Last week on vacation I reported purchasing a “Shakespeare action figure”. Without even opening it, this has fascinated my children. “Mommy bought Daddy a toy? Are you excited, Daddy? When do you think Mommy will let you play with it?” and so on. Suddenly it’s like I’m one of them. The best part, though, came the day we got home. While unpacking, Mr. Shakespeare was left sitting on the kitchen table, and was still there while we had lunch. That’s when the real questions came. “Yes, but Daddy, who was Shakespeare?” my 5yr old asked. “What did he do?” “Well he wrote stories,” I said. “What kind of stories? Were there any girls in the stories?” My two oldest are girls, you see. “Oh sure, he wrote stories about girls all the time. There’s that one about the girl named Miranda on the island that I’ve told you about, Shakespeare wrote that one.” Speaking of The Tempest, by the way. “The girl on the island is a princess!” my 3yr old pipes up. “As a matter of fact she is a princess,” I confirm. “But she doesn’t know it yet. A long time ago she was forced to leave her kingdom with her father, who was a very powerful magician named Prospero, when the bad guys came and took over the kingdom. Miranda and her father escaped on a boat and ended up on the island.” “A boat? Are there pirates in this story?” “You know, there are pirates in this story, I’m glad you asked. Two pirates named Stephano and Trinculo were washed up onto the island when their ship crashed. There they met the seamonster named Caliban, and together they tried to take over the whole island!” …and so on. This went on, off and on, all day. Over dinner my 5yr old asks, “Was Caliban nice to Miranda and her Daddy?” and from down the hall in the bathroom I hear my 3yr old yell, “Are you talking about Shakespeare?” I turned to my wife and said, “You realize I’m in absolute bliss right now, right?” By the way, I’m not supposed to get the toy (which has disappeared from the kitchen table) until Christmas. But after seeing results like that I might buy them their own! There was another series of smaller, almost “Little People”-esque figures called “Lord Crumwell’s Oddfellows Genius Collection” that might be worth investing in, especially if I can come home one day and find my 3yr old playing with Shakespeare and Beethoven alongside her Barbies.

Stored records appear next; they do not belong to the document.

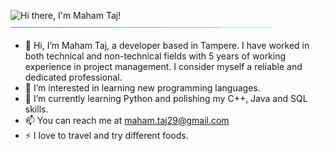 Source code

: <img src="https://readme-typing-svg.demolab.com?font=Operator+Mono&size=37&duration=2800&pause=2000&color=FAFAFA&center=true&vCenter=true&width=940&height=50&lines=Hi+there%2C+I'm+Maham+Taj!" align="middle" alt="Hi there, I'm Maham Taj!">
<img  src="images/borderseperator.gif">


- 👋 Hi, I’m Maham Taj, a developer based in Tampere. I have worked in both technical and non-technical fields with 5 years of working experience in project management. I consider myself a reliable and dedicated professional.  
- 👀 I’m interested in learning new programming languages.
- 🌱 I’m currently learning Python and polishing my C++, Java and SQL skills.
- 📫 You can reach me at maham.taj29@gmail.com
- ⚡ I love to travel and try different foods.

My kids got interested in Shakespeare when we were watching a parody of Othello at the Renaissance Festival, and I was laughing at different places from them. When they asked what was so funny, I said, “Oh, you wouldn’t know — it’s Shakespeare.”
Then they wanted to see the plays and they’ve been hooked ever since. Each of them will get it on the first hearing of a play, and I have to watch most of them twice.
Best. Story. Ever. Cheers,DB
Thanks David! I’m actually trying to motivate myself to write it down and expand it into something real. I’ll have to post about it here if I get something done on that front.
Hi Ann,
How old are your kids? Othello’s got some hefty sex and violence, doesn’t it? As it is I find the pickings slim on which stories my kids would have any chance of understanding. If they get bored with Tempest I’m either doing Midsummer or Twelfth Night next.
Careful, you’ll put your eye out! You’re just another kid at heart. Great story!
I spent much of this summer teaching commedia dell’arte at a youth circus. The kids became sufficiently fascinated by the origins of these masks that I was able to inject theatre-history into the class at any time– and of course mention that Shakespeare borrowed extensively from commedia which immediately increased his stature with the 8-12 year old set.